Task to complete: Provide only the number of lines in the listing that contain the word "manager".

[Material for the task]

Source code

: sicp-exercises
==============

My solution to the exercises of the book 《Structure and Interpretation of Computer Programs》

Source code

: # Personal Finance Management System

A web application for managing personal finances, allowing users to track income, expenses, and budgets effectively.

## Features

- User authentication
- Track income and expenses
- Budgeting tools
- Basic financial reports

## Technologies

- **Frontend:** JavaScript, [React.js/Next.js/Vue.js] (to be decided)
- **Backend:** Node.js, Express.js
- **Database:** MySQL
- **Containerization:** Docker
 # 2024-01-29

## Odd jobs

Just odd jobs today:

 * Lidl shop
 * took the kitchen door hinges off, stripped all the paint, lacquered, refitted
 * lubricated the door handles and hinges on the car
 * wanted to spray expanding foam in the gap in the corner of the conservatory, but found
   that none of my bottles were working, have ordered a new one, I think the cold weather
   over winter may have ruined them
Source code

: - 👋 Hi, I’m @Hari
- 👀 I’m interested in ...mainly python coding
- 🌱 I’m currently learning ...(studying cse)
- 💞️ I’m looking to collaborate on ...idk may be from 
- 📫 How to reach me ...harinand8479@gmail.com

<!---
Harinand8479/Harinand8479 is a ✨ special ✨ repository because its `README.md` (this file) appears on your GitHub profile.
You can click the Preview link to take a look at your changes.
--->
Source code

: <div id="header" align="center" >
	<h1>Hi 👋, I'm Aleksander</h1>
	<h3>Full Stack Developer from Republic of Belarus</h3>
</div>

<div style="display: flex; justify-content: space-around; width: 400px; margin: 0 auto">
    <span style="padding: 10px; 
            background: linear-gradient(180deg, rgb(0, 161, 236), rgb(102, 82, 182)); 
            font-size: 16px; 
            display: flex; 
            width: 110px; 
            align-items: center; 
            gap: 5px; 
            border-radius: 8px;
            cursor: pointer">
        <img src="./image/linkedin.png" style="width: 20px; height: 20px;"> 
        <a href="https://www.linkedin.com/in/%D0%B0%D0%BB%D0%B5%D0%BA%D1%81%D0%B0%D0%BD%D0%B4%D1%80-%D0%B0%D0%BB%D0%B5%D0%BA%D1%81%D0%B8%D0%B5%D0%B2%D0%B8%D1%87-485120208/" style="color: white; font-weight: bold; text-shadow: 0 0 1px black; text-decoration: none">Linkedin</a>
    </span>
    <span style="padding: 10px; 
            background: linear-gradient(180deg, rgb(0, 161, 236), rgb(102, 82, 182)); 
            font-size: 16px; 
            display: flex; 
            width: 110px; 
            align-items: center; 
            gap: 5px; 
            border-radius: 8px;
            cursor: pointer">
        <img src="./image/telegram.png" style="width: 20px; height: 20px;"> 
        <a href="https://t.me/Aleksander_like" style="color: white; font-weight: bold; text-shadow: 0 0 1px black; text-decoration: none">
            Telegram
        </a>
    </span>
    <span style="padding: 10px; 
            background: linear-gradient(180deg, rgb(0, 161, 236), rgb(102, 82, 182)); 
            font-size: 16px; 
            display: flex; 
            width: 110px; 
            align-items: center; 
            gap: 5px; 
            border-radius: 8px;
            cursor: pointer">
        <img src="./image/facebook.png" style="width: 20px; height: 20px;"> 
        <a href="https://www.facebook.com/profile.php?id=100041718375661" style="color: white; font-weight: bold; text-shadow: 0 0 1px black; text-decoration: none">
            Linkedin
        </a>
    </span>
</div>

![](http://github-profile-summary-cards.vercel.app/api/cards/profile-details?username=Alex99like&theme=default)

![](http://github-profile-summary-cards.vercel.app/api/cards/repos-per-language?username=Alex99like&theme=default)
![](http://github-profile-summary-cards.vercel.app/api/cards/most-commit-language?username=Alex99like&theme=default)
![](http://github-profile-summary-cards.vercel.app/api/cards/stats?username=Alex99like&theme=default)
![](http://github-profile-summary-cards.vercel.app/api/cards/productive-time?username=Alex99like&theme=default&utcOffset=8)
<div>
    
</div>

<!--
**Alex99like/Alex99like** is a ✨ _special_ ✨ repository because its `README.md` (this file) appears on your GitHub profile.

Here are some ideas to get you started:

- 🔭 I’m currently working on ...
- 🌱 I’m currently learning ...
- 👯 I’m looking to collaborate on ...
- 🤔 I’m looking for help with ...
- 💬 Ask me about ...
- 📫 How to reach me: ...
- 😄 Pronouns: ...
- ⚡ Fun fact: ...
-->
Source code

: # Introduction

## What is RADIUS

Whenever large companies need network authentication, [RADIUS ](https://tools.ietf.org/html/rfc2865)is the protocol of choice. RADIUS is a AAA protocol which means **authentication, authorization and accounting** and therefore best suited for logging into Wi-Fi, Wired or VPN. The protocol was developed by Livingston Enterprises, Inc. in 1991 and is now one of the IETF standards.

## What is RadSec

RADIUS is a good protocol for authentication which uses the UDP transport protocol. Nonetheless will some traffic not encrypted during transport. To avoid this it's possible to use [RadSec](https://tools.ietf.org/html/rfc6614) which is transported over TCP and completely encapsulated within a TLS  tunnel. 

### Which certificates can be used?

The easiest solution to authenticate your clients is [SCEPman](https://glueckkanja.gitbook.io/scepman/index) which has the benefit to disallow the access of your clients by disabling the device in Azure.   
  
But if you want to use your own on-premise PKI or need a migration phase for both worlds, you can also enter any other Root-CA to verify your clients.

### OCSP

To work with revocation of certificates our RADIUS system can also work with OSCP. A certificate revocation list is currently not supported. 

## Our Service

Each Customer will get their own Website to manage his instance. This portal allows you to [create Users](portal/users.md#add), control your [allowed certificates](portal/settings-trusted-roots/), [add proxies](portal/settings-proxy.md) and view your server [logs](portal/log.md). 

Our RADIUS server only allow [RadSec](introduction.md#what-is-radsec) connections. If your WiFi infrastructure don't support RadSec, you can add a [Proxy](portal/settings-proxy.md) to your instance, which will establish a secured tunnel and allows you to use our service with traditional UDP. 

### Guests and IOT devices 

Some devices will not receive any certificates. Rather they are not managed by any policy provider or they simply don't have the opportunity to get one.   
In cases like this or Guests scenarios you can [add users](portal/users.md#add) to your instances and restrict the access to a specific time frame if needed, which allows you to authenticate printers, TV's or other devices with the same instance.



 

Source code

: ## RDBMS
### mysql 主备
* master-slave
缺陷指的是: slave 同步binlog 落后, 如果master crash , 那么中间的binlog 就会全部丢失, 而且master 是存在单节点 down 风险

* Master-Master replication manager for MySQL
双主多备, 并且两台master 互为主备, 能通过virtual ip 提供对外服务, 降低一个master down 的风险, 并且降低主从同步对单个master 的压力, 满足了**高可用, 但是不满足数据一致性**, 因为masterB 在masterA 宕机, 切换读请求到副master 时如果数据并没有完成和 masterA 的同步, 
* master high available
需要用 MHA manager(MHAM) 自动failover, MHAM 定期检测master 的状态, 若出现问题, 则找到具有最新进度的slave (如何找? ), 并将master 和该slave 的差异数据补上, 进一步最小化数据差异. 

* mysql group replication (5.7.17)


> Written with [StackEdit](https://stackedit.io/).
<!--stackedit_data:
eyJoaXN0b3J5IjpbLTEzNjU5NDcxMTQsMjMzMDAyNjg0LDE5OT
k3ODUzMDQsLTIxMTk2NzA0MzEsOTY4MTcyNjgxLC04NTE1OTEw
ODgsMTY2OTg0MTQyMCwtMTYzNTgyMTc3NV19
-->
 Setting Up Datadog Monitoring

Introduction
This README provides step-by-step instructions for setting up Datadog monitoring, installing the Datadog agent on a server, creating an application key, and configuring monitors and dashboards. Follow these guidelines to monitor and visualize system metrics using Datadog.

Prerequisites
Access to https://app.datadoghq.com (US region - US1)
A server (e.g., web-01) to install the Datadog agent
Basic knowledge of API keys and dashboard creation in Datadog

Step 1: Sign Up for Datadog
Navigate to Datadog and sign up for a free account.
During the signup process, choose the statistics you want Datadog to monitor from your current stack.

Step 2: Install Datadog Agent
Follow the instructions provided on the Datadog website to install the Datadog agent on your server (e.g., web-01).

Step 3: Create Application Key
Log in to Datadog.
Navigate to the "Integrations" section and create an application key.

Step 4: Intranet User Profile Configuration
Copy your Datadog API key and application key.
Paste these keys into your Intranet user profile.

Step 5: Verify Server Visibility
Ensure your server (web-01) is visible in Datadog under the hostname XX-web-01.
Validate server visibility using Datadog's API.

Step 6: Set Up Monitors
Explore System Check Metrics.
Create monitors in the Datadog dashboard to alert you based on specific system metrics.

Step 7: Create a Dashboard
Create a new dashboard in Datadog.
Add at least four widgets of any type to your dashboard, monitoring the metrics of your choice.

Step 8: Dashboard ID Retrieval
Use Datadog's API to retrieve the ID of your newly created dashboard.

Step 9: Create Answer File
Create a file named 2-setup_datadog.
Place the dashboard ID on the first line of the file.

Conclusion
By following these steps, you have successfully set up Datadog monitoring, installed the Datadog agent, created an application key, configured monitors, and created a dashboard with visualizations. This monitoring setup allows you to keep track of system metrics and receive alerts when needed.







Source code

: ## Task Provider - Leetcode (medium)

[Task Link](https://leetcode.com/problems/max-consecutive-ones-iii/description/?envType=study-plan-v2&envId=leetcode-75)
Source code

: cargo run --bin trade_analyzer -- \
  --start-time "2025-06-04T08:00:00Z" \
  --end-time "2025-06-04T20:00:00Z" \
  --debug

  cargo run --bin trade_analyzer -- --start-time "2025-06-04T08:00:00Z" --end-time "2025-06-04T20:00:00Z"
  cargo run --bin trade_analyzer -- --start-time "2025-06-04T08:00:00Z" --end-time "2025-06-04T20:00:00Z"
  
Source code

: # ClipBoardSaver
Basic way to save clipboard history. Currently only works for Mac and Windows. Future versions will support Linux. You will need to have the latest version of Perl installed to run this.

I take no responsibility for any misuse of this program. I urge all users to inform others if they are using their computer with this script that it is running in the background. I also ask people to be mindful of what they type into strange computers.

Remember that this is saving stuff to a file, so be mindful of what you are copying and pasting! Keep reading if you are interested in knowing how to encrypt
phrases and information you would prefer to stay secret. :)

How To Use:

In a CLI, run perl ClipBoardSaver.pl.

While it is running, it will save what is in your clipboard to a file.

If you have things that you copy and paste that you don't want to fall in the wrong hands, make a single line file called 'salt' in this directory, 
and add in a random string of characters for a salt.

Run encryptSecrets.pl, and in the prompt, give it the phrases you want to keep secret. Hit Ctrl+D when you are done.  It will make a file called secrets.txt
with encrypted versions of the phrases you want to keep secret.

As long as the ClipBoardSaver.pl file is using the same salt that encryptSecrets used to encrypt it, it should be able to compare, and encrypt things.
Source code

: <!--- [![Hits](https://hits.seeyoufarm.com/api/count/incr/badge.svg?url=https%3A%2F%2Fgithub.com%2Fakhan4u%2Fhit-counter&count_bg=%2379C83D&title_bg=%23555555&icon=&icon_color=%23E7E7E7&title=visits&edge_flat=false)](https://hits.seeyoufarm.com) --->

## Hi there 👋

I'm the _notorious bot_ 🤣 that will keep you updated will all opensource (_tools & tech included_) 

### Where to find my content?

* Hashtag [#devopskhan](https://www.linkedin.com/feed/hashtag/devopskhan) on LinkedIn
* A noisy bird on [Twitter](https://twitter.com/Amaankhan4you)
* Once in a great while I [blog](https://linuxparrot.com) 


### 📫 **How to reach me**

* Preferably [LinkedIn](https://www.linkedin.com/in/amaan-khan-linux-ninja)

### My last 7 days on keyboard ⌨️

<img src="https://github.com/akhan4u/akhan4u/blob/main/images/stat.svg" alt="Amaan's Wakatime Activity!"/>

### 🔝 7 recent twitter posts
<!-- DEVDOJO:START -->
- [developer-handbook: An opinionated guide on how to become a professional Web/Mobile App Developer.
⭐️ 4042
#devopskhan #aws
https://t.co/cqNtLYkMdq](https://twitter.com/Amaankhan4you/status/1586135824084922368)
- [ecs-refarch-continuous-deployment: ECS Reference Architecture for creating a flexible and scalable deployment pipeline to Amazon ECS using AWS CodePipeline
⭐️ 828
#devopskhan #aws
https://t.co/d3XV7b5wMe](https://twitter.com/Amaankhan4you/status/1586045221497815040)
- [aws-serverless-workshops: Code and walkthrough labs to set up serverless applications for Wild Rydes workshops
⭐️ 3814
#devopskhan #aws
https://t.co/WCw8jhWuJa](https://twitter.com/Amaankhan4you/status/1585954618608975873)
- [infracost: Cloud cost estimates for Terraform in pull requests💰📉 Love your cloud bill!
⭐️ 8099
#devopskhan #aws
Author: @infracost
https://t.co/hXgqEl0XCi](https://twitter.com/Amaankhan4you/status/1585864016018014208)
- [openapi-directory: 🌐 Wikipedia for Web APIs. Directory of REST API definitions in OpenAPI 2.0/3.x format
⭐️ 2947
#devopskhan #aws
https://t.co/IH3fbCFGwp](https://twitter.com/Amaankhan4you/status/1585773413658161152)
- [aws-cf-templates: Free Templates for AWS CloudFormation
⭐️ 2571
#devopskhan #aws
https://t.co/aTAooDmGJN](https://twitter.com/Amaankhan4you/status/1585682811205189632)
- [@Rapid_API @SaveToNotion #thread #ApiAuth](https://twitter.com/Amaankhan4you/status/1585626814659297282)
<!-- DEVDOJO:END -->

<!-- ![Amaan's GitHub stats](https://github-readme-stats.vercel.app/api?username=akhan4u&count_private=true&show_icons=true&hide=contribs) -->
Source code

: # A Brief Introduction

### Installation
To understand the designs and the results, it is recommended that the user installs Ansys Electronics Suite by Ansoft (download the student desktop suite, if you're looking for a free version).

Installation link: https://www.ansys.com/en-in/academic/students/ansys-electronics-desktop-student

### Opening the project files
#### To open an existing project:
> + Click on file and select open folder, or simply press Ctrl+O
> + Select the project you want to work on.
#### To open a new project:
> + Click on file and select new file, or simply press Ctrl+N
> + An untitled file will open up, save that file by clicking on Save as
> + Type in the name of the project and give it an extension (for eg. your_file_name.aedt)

[/Material for the task]

Answer to this exercise: 2